The goal of this post is to develop a utility that handles the following:

  1. Retrieve HTML from the target webpage.
  2. Parse the HTML, extracting all URL references to embedded PDF links.
  3. For each embedded PDF link, download the document and save it locally.

Plenty of 3rd-party libraries can query and retrieve a webpage’s links in a single call. However, the purpose of this post is to highlight the fact that by combining elements of the Python Standard Library with the Requests package, we can create own own, and learn something while we’re at it.

Step I: Acquire HTML

Before we begin, it’s important to mention that if you’re attempting to follow along on a computer situated behind a firewall or corporate proxy, you’ll need to provide the necessary proxy server details as part of the requests.get call. For example, assume an individual with username “user33” and password “Password33” has their web traffic routed through “corporate.proxy.com” via port 8080. “user33” would first need to specify their authentication details in a dictionary, then pass the dictionary to requests.gets optional proxies argument:

"""
NOTE: This step is for individuals working behind a firewall
or corporate proxy. If this does not apply, skip this section.
"""
import requests

# Creating proxies dict to submit along with requests.get.
proxies = {
    'http': 'http://user33:Password33@corporate.proxy.com:8080',
    'https': 'https://user33:Password33@corporate.proxy.com:8080',
    }

# Arbitrary URL from which to harvest PDFs.
URL = "https://en.wikipedia.org/wiki/Conjugate_prior"

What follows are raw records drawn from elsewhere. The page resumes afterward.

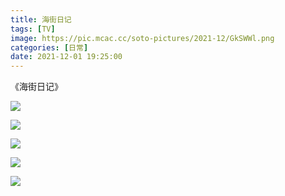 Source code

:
 ```yaml
---
title: 海街日记
tags: [TV]
image: https://pic.mcac.cc/soto-pictures/2021-12/GkSWWl.png
categories: [日常]
date: 2021-12-01 19:25:00
---
```


《海街日记》

![](https://pic.mcac.cc/soto-pictures/2021-12/BZLazU.png)

![](https://pic.mcac.cc/soto-pictures/2021-12/XYaXQK.png)

![](https://pic.mcac.cc/soto-pictures/2021-12/bUHIUT.png)

![](https://pic.mcac.cc/soto-pictures/2021-12/3D8Ynt.png)

![](https://pic.mcac.cc/soto-pictures/2021-12/RjeNLY.png)
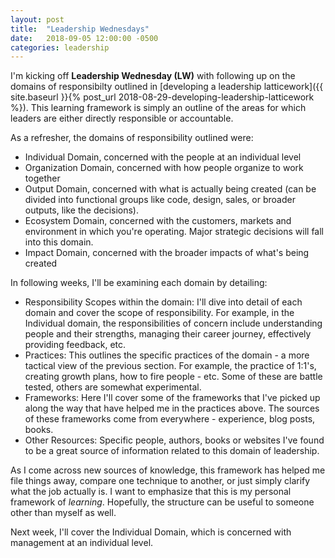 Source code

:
 ```yaml
---
layout: post
title:  "Leadership Wednesdays"
date:   2018-09-05 12:00:00 -0500
categories: leadership
---
```


I'm kicking off **Leadership Wednesday (LW)** with following up on the domains of responsibilty outlined in [developing a leadership latticework]({{ site.baseurl }}{% post_url 2018-08-29-developing-leadership-latticework %}). This learning framework is simply an outline of the areas for which leaders are either directly responsible or accountable.

As a refresher, the domains of responsibility outlined were:

* Individual Domain, concerned with the people at an individual level 
* Organization Domain, concerned with how people organize to work together
* Output Domain, concerned with what is actually being created (can be divided into functional groups like code, design, sales, or broader outputs, like the decisions). 
* Ecosystem Domain, concerned with the customers, markets and environment in which you're operating. Major strategic decisions will fall into this domain. 
* Impact Domain, concerned with the broader impacts of what's being created

In following weeks, I'll be examining each domain by detailing:

* Responsibility Scopes within the domain: I'll dive into detail of each domain and cover the scope of responsibility. For example, in the Individual domain, the responsibilities of concern include understanding people and their strengths, managing their career journey, effectively providing feedback, etc.
* Practices: This outlines the specific practices of the domain - a more tactical view of the previous section. For example, the practice of 1:1's, creating growth plans, how to fire people - etc. Some of these are battle tested, others are somewhat experimental. 
* Frameworks: Here I'll cover some of the frameworks that I've picked up along the way that have helped me in the practices above. The sources of these frameworks come from everywhere - experience, blog posts, books. 
* Other Resources: Specific people, authors, books or websites I've found to be a great source of information related to this domain of leadership.

As I come across new sources of knowledge, this framework has helped me file things away, compare one technique to another, or just simply clarify what the job actually is. I want to emphasize that this is my personal framework of _learning_. Hopefully, the structure can be useful to someone other than myself as well.

Next week, I'll cover the Individual Domain, which is concerned with management at an individual level.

# Simplified version of requests.get call for illustration only.
requests.get(URL, proxies=proxies)

Note that the proxies argument would be required for each subsequent invocation of requests.get. For the remainder of the post, I’ll assume we are not working behind a proxy, and will present all code examples without including the proxies argument.

The library that facilitates communication between Python and the target webpage is Requests. Retrieving a webpage’s HTML is as straightforward as:

import requests
requests.get(<URL>).text   

Where URL is a string representing the target URL. requests.get returns an object, and by specifying the .text attribute, we’re requesting that the page content be returned as plain text to allow for parsing with regular expressions in the next step.

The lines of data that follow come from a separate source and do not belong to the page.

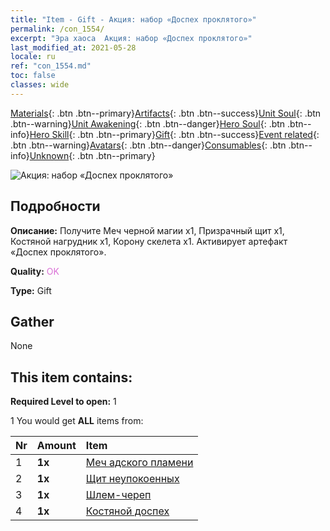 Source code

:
 ```yaml
---
title: "Item - Gift - Акция: набор «Доспех проклятого»"
permalink: /con_1554/
excerpt: "Эра хаоса  Акция: набор «Доспех проклятого»"
last_modified_at: 2021-05-28
locale: ru
ref: "con_1554.md"
toc: false
classes: wide
---
```

 [Materials](/ItemsRU/){: .btn .btn--primary}[Artifacts](/ItemsRU/Artifacts/){: .btn .btn--success}[Unit Soul](/ItemsRU/UnitSoul/){: .btn .btn--warning}[Unit Awakening](/ItemsRU/UnitAwakening/){: .btn .btn--danger}[Hero Soul](/ItemsRU/HeroSoul/){: .btn .btn--info}[Hero Skill](/ItemsRU/HeroSkill/){: .btn .btn--primary}[Gift](/ItemsRU/Gift/){: .btn .btn--success}[Event related](/ItemsRU/Events/){: .btn .btn--warning}[Avatars](/ItemsRU/Avatars/){: .btn .btn--danger}[Consumables](/ItemsRU/Consumables/){: .btn .btn--info}[Unknown](/ItemsRU/Unknown/){: .btn .btn--primary}

 ![Акция: набор «Доспех проклятого»](/images/t/i_907167.png)

## Подробности
 **Описание:** Получите Меч черной магии x1, Призрачный щит x1, Костяной нагрудник x1, Корону скелета x1. Активирует артефакт «Доспех проклятого».

 **Quality:** <span style="color: #DA70D6">OK</span>

 **Type:** Gift

## Gather

  None

## This item contains:

 **Required Level to open:** 1

 1 You would get **ALL** items  from:

  | Nr | Amount |     Item    |
  |:---|:-------|:------------|
  | 1 |  **1x** | [Меч адского пламени](/ItemsRU/art_121/) |  | 
  | 2 |  **1x** | [Щит неупокоенных](/ItemsRU/art_122/) |  | 
  | 3 |  **1x** | [Шлем-череп](/ItemsRU/art_123/) |  | 
  | 4 |  **1x** | [Костяной доспех](/ItemsRU/art_124/) |  | 
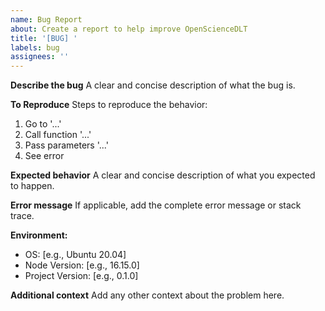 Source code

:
 ```yaml
---
name: Bug Report
about: Create a report to help improve OpenScienceDLT
title: '[BUG] '
labels: bug
assignees: ''
---
```


**Describe the bug**
A clear and concise description of what the bug is.

**To Reproduce**
Steps to reproduce the behavior:
1. Go to '...'
2. Call function '...'
3. Pass parameters '...'
4. See error

**Expected behavior**
A clear and concise description of what you expected to happen.

**Error message**
If applicable, add the complete error message or stack trace.

**Environment:**
 - OS: [e.g., Ubuntu 20.04]
 - Node Version: [e.g., 16.15.0]
 - Project Version: [e.g., 0.1.0]

**Additional context**
Add any other context about the problem here.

What follows is the logic comprising step I:

"""
PDF Harvester I of III: Retrieve HTML as plain text.
"""
import requests

URL = "https://en.wikipedia.org/wiki/Conjugate_prior"

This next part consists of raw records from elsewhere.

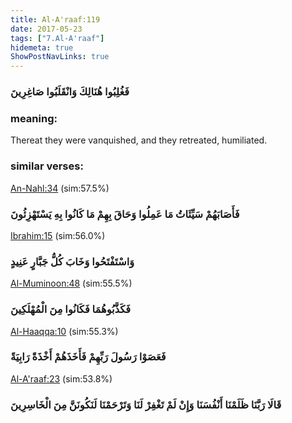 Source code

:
 ```yaml
---
title: Al-A'raaf:119
date: 2017-05-23
tags: ["7.Al-A'raaf"]
hidemeta: true 
ShowPostNavLinks: true 
---
```

### فَغُلِبُوا هُنَالِكَ وَانْقَلَبُوا صَاغِرِينَ
### meaning: 
Thereat they were vanquished, and they retreated, humiliated.
### similar verses: 

[An-Nahl:34](/16/34) (sim:57.5%)

### فَأَصَابَهُمْ سَيِّئَاتُ مَا عَمِلُوا وَحَاقَ بِهِمْ مَا كَانُوا بِهِ يَسْتَهْزِئُونَ

[Ibrahim:15](/14/15) (sim:56.0%)

### وَاسْتَفْتَحُوا وَخَابَ كُلُّ جَبَّارٍ عَنِيدٍ

[Al-Muminoon:48](/23/48) (sim:55.5%)

### فَكَذَّبُوهُمَا فَكَانُوا مِنَ الْمُهْلَكِينَ

[Al-Haaqqa:10](/69/10) (sim:55.3%)

### فَعَصَوْا رَسُولَ رَبِّهِمْ فَأَخَذَهُمْ أَخْذَةً رَابِيَةً

[Al-A'raaf:23](/7/23) (sim:53.8%)

### قَالَا رَبَّنَا ظَلَمْنَا أَنْفُسَنَا وَإِنْ لَمْ تَغْفِرْ لَنَا وَتَرْحَمْنَا لَنَكُونَنَّ مِنَ الْخَاسِرِينَ
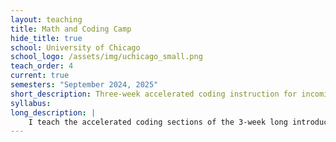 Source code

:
 ```yaml
---
layout: teaching
title: Math and Coding Camp
hide_title: true
school: University of Chicago
school_logo: /assets/img/uchicago_small.png
teach_order: 4
current: true
semesters: "September 2024, 2025"
short_description: Three-week accelerated coding instruction for incoming MPP and MSCAPP students in R.
syllabus: 
long_description: |
    I teach the accelerated coding sections of the 3-week long introductory program for incoming MPP and MSCAPP students. The course introduces basic R programming, including tidyverse, plotting, functions, and logic and flow control.
---
```



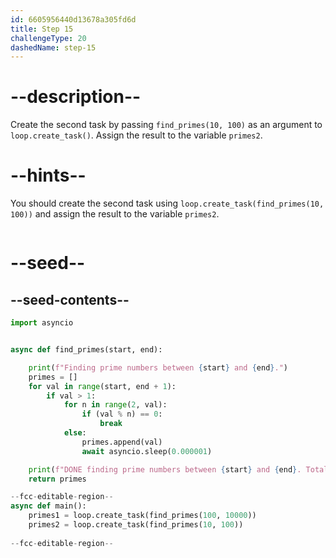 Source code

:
 ```yaml
---
id: 6605956440d13678a305fd6d
title: Step 15
challengeType: 20
dashedName: step-15
---
```


# --description--

Create the second task by passing `find_primes(10, 100)` as an argument to `loop.create_task()`. Assign the result to the variable `primes2`.

# --hints--

You should create the second task using `loop.create_task(find_primes(10, 100))` and assign the result to the variable `primes2`.

```js

```

# --seed--

## --seed-contents--

```py
import asyncio


async def find_primes(start, end):

    print(f"Finding prime numbers between {start} and {end}.")
    primes = []
    for val in range(start, end + 1):
        if val > 1:
            for n in range(2, val):
                if (val % n) == 0:
                    break
            else:
                primes.append(val)
                await asyncio.sleep(0.000001)

    print(f"DONE finding prime numbers between {start} and {end}. Total: {len(primes)}")
    return primes

--fcc-editable-region--
async def main():
    primes1 = loop.create_task(find_primes(100, 10000))
    primes2 = loop.create_task(find_primes(10, 100))
	
--fcc-editable-region--
```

# instruct requests object to return HTML as plain text.
html = requests.get(URL).text

The HTML has been obtained. Next it will be necessary to identify and extract references to all embedded PDF links.

Step II: Extract PDF URLs from HTML

A cursory review of the HTML from webpages with embedded PDF links revealed the following:

  • Valid PDF URLs will in almost always be embedded within an href tag.
  • Valid PDF URLs will in all cases be preceded by http or https.
  • Valid PDF URLs will in all cases be enclosed by a trailing >.
  • Valid PDF URLs cannot contain whitespace.

After some trial and error, the following regular expression was found to have acceptable performance for our test cases:

"(?=href=).*(https?://\S+.pdf).*?>"

An excellent site to practice building and testing regular expressions is Pythex . The app allows you to construct regular expressions and determine how they match against the target text. I find myself using it on a regular basis. Highly recommended!

Here is the logic associated with steps I and II:

"""
PDF Harvester II of III: Extract PDF URL's from HTML.
"""
import requests
import re

# Specify URL for webpage of interest.
URL  = "https://en.wikipedia.org/wiki/Conjugate_prior"
html = requests.get(URL).text

# Search html and compile PDF URLs in a list.
pdf_urls = re.findall(r"(?=href=).*(https?://\S+.pdf).*?>", html)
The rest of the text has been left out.